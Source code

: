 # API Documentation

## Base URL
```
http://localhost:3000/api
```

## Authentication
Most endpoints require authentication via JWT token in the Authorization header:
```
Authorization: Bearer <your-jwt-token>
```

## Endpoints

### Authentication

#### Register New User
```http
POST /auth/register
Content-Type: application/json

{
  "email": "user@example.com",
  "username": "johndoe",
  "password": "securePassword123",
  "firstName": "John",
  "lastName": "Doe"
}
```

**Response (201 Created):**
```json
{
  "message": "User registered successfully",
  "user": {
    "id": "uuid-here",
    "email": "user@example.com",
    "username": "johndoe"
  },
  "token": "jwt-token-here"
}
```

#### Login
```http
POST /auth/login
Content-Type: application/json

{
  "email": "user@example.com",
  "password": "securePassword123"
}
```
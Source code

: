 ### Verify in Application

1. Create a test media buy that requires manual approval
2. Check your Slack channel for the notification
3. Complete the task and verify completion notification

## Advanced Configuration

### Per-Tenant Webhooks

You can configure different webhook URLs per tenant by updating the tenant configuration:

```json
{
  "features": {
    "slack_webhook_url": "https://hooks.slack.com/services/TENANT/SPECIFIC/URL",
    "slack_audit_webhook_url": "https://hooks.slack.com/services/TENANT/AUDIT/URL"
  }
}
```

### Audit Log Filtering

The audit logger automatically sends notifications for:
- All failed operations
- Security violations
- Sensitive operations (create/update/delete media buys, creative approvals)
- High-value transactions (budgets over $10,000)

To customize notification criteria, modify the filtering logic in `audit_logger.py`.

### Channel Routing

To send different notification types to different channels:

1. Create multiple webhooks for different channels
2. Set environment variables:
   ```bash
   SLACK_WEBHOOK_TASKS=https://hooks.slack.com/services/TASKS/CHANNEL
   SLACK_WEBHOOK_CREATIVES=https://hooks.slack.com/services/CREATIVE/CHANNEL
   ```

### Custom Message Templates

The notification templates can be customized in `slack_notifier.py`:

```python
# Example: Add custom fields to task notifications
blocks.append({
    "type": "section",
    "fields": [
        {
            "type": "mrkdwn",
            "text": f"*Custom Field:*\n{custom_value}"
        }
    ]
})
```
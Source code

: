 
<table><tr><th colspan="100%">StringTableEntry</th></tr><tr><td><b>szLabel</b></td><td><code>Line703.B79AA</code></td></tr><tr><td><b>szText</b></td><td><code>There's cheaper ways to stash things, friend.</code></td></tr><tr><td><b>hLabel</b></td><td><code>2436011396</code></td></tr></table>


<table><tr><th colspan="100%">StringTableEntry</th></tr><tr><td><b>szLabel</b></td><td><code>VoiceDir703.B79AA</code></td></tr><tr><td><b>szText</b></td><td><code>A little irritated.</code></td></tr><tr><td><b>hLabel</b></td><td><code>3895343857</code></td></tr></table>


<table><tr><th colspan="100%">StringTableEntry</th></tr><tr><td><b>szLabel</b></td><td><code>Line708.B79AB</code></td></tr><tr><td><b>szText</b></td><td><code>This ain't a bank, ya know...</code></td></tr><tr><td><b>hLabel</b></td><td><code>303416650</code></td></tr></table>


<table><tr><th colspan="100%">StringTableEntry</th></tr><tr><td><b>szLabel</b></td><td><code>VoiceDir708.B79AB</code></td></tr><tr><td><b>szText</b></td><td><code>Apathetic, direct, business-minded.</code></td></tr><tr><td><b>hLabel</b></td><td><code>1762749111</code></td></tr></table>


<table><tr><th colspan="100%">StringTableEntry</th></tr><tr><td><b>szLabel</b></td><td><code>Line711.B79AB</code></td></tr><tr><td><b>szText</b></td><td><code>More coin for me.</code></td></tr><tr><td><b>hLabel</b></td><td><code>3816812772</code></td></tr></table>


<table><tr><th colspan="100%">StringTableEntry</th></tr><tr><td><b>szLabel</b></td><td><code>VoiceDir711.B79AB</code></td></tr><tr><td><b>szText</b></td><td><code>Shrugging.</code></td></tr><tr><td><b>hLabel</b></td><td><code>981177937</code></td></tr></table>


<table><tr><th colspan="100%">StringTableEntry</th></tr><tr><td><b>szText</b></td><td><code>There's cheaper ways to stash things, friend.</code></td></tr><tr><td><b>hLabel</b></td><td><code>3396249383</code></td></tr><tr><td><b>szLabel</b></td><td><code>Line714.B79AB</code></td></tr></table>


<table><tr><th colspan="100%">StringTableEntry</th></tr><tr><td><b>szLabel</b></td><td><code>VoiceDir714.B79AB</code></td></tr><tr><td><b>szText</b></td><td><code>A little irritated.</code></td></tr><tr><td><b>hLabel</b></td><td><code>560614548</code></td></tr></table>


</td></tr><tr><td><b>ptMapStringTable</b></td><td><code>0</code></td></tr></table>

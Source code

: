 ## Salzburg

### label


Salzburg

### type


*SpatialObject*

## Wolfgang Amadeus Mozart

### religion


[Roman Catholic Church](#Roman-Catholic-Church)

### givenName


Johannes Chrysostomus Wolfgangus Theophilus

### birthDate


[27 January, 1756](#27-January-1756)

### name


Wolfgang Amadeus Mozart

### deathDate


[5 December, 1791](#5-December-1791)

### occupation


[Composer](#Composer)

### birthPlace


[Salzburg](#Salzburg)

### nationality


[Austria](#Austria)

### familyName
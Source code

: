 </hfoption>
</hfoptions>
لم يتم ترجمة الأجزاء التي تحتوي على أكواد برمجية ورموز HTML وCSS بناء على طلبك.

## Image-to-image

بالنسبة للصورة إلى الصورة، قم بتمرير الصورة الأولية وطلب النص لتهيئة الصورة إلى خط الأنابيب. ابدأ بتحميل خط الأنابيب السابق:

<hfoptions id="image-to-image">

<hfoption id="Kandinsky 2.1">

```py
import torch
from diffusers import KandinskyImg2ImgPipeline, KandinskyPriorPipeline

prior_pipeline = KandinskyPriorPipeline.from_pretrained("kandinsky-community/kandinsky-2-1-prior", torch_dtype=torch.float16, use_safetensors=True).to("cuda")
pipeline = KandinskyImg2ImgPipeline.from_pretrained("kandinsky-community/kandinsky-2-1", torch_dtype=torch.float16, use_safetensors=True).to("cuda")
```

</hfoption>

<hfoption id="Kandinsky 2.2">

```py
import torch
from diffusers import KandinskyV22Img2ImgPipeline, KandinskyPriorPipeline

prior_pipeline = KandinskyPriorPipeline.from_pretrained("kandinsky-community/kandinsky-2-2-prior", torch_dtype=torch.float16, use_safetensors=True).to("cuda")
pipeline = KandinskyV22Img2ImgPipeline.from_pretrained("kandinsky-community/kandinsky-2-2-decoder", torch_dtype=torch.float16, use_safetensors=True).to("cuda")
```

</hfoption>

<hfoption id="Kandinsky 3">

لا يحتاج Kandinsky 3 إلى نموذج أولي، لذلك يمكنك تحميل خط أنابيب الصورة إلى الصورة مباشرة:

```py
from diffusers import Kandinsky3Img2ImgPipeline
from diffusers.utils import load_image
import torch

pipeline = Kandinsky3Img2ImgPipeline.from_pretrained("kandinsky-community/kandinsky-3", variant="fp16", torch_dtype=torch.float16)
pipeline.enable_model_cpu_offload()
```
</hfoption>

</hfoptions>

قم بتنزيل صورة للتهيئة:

ASSIGNMENT: The full listing should be restated word for word.

OUTPUT OF THE TASK:
Source code

: # API Documentation

## Base URL
```
http://localhost:3000/api
```

## Authentication
Most endpoints require authentication via JWT token in the Authorization header:
```
Authorization: Bearer <your-jwt-token>
```

## Endpoints

### Authentication

#### Register New User
```http
POST /auth/register
Content-Type: application/json

{
  "email": "user@example.com",
  "username": "johndoe",
  "password": "securePassword123",
  "firstName": "John",
  "lastName": "Doe"
}
```

**Response (201 Created):**
```json
{
  "message": "User registered successfully",
  "user": {
    "id": "uuid-here",
    "email": "user@example.com",
    "username": "johndoe"
  },
  "token": "jwt-token-here"
}
```

#### Login
```http
POST /auth/login
Content-Type: application/json

{
  "email": "user@example.com",
  "password": "securePassword123"
}
```
Source code

: ### Verify in Application

1. Create a test media buy that requires manual approval
2. Check your Slack channel for the notification
3. Complete the task and verify completion notification

## Advanced Configuration

### Per-Tenant Webhooks

You can configure different webhook URLs per tenant by updating the tenant configuration:

```json
{
  "features": {
    "slack_webhook_url": "https://hooks.slack.com/services/TENANT/SPECIFIC/URL",
    "slack_audit_webhook_url": "https://hooks.slack.com/services/TENANT/AUDIT/URL"
  }
}
```

### Audit Log Filtering

The audit logger automatically sends notifications for:
- All failed operations
- Security violations
- Sensitive operations (create/update/delete media buys, creative approvals)
- High-value transactions (budgets over $10,000)

To customize notification criteria, modify the filtering logic in `audit_logger.py`.

### Channel Routing

To send different notification types to different channels:

1. Create multiple webhooks for different channels
2. Set environment variables:
   ```bash
   SLACK_WEBHOOK_TASKS=https://hooks.slack.com/services/TASKS/CHANNEL
   SLACK_WEBHOOK_CREATIVES=https://hooks.slack.com/services/CREATIVE/CHANNEL
   ```

### Custom Message Templates

The notification templates can be customized in `slack_notifier.py`:

```python
# Example: Add custom fields to task notifications
blocks.append({
    "type": "section",
    "fields": [
        {
            "type": "mrkdwn",
            "text": f"*Custom Field:*\n{custom_value}"
        }
    ]
})
```
Source code

: 
<table><tr><th colspan="100%">StringTableEntry</th></tr><tr><td><b>szLabel</b></td><td><code>Line703.B79AA</code></td></tr><tr><td><b>szText</b></td><td><code>There's cheaper ways to stash things, friend.</code></td></tr><tr><td><b>hLabel</b></td><td><code>2436011396</code></td></tr></table>


<table><tr><th colspan="100%">StringTableEntry</th></tr><tr><td><b>szLabel</b></td><td><code>VoiceDir703.B79AA</code></td></tr><tr><td><b>szText</b></td><td><code>A little irritated.</code></td></tr><tr><td><b>hLabel</b></td><td><code>3895343857</code></td></tr></table>


<table><tr><th colspan="100%">StringTableEntry</th></tr><tr><td><b>szLabel</b></td><td><code>Line708.B79AB</code></td></tr><tr><td><b>szText</b></td><td><code>This ain't a bank, ya know...</code></td></tr><tr><td><b>hLabel</b></td><td><code>303416650</code></td></tr></table>


<table><tr><th colspan="100%">StringTableEntry</th></tr><tr><td><b>szLabel</b></td><td><code>VoiceDir708.B79AB</code></td></tr><tr><td><b>szText</b></td><td><code>Apathetic, direct, business-minded.</code></td></tr><tr><td><b>hLabel</b></td><td><code>1762749111</code></td></tr></table>


<table><tr><th colspan="100%">StringTableEntry</th></tr><tr><td><b>szLabel</b></td><td><code>Line711.B79AB</code></td></tr><tr><td><b>szText</b></td><td><code>More coin for me.</code></td></tr><tr><td><b>hLabel</b></td><td><code>3816812772</code></td></tr></table>


<table><tr><th colspan="100%">StringTableEntry</th></tr><tr><td><b>szLabel</b></td><td><code>VoiceDir711.B79AB</code></td></tr><tr><td><b>szText</b></td><td><code>Shrugging.</code></td></tr><tr><td><b>hLabel</b></td><td><code>981177937</code></td></tr></table>


<table><tr><th colspan="100%">StringTableEntry</th></tr><tr><td><b>szText</b></td><td><code>There's cheaper ways to stash things, friend.</code></td></tr><tr><td><b>hLabel</b></td><td><code>3396249383</code></td></tr><tr><td><b>szLabel</b></td><td><code>Line714.B79AB</code></td></tr></table>


<table><tr><th colspan="100%">StringTableEntry</th></tr><tr><td><b>szLabel</b></td><td><code>VoiceDir714.B79AB</code></td></tr><tr><td><b>szText</b></td><td><code>A little irritated.</code></td></tr><tr><td><b>hLabel</b></td><td><code>560614548</code></td></tr></table>


</td></tr><tr><td><b>ptMapStringTable</b></td><td><code>0</code></td></tr></table>

Source code

: ## Salzburg

### label


Salzburg

### type


*SpatialObject*

## Wolfgang Amadeus Mozart

### religion


[Roman Catholic Church](#Roman-Catholic-Church)

### givenName


Johannes Chrysostomus Wolfgangus Theophilus

### birthDate


[27 January, 1756](#27-January-1756)

### name


Wolfgang Amadeus Mozart

### deathDate


[5 December, 1791](#5-December-1791)

### occupation


[Composer](#Composer)

### birthPlace


[Salzburg](#Salzburg)

### nationality


[Austria](#Austria)

### familyName
Source code

: </hfoption>
</hfoptions>
لم يتم ترجمة الأجزاء التي تحتوي على أكواد برمجية ورموز HTML وCSS بناء على طلبك.

## Image-to-image

بالنسبة للصورة إلى الصورة، قم بتمرير الصورة الأولية وطلب النص لتهيئة الصورة إلى خط الأنابيب. ابدأ بتحميل خط الأنابيب السابق:

<hfoptions id="image-to-image">

<hfoption id="Kandinsky 2.1">

```py
import torch
from diffusers import KandinskyImg2ImgPipeline, KandinskyPriorPipeline

prior_pipeline = KandinskyPriorPipeline.from_pretrained("kandinsky-community/kandinsky-2-1-prior", torch_dtype=torch.float16, use_safetensors=True).to("cuda")
pipeline = KandinskyImg2ImgPipeline.from_pretrained("kandinsky-community/kandinsky-2-1", torch_dtype=torch.float16, use_safetensors=True).to("cuda")
```

</hfoption>

<hfoption id="Kandinsky 2.2">

```py
import torch
from diffusers import KandinskyV22Img2ImgPipeline, KandinskyPriorPipeline

prior_pipeline = KandinskyPriorPipeline.from_pretrained("kandinsky-community/kandinsky-2-2-prior", torch_dtype=torch.float16, use_safetensors=True).to("cuda")
pipeline = KandinskyV22Img2ImgPipeline.from_pretrained("kandinsky-community/kandinsky-2-2-decoder", torch_dtype=torch.float16, use_safetensors=True).to("cuda")
```

</hfoption>

<hfoption id="Kandinsky 3">

لا يحتاج Kandinsky 3 إلى نموذج أولي، لذلك يمكنك تحميل خط أنابيب الصورة إلى الصورة مباشرة:

```py
from diffusers import Kandinsky3Img2ImgPipeline
from diffusers.utils import load_image
import torch

pipeline = Kandinsky3Img2ImgPipeline.from_pretrained("kandinsky-community/kandinsky-3", variant="fp16", torch_dtype=torch.float16)
pipeline.enable_model_cpu_offload()
```
</hfoption>

</hfoptions>

قم بتنزيل صورة للتهيئة:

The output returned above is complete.